1786 Views 4 Replies 4 Participants Last post by  Big John
Hi All,

I am facing one critical matter where my energised (Vector group:ynYNd01) oil distribution transformer is down and basically the consultant and contractor disagreed with factory's view.
a) Factory made this transformer according to consultant spec, it was tested twice before energised.

b) Contractor used bear copper tape to earth it with our provided point at the bottom of the transformer and they also used another copper bear copper tape to earth the stabilizing winding point from the top of transformer (with both copper tape jointly touched on bottom and grounded. But the top stabilizing earth bar was touched with the side body of the transformer. The burn mark was showing at the point from stabilizing bar touched the body of txf.

c) We open up and lift the winding and saw some burn point from the bottom of the stabilizing winding which also burn the bottom structure steel of the transformer. Is already out of shape and touched the structure steel.

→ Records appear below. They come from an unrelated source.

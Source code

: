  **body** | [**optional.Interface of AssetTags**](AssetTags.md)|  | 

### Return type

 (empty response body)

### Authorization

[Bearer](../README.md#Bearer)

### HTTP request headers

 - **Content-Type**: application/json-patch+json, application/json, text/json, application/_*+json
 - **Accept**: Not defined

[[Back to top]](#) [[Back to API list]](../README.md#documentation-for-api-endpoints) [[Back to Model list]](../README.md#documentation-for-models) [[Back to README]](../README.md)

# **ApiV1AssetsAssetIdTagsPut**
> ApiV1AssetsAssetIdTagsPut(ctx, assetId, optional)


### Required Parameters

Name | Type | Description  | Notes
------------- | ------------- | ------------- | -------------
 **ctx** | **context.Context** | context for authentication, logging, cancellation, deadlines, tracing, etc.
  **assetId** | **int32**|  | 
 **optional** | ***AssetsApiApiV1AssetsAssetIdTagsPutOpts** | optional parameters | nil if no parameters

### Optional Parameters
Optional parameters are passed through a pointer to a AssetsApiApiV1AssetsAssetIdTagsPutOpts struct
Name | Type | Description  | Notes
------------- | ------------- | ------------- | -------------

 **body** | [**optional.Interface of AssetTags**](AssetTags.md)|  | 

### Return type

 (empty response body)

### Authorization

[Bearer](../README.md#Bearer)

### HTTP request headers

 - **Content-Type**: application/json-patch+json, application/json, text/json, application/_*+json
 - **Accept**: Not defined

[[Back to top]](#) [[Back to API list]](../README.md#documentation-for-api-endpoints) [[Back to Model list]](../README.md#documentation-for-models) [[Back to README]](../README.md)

d) Factory engineer explained that it was the wrong earthing mathod that stabilizing shall use insulated copper to earth and shall not touch the body earth bar. It's already touched the body earth bar and stabilizing non-insulated touched the transformer top body created big flow of current force to cause the internal stabilizing winding to curve and touch the internal winding structual steel to spark....

e) Contractor forgot to install our provided Oil Thermometer (with contact), which is totally weird... I am totally shocked! and we dont know is this overheated.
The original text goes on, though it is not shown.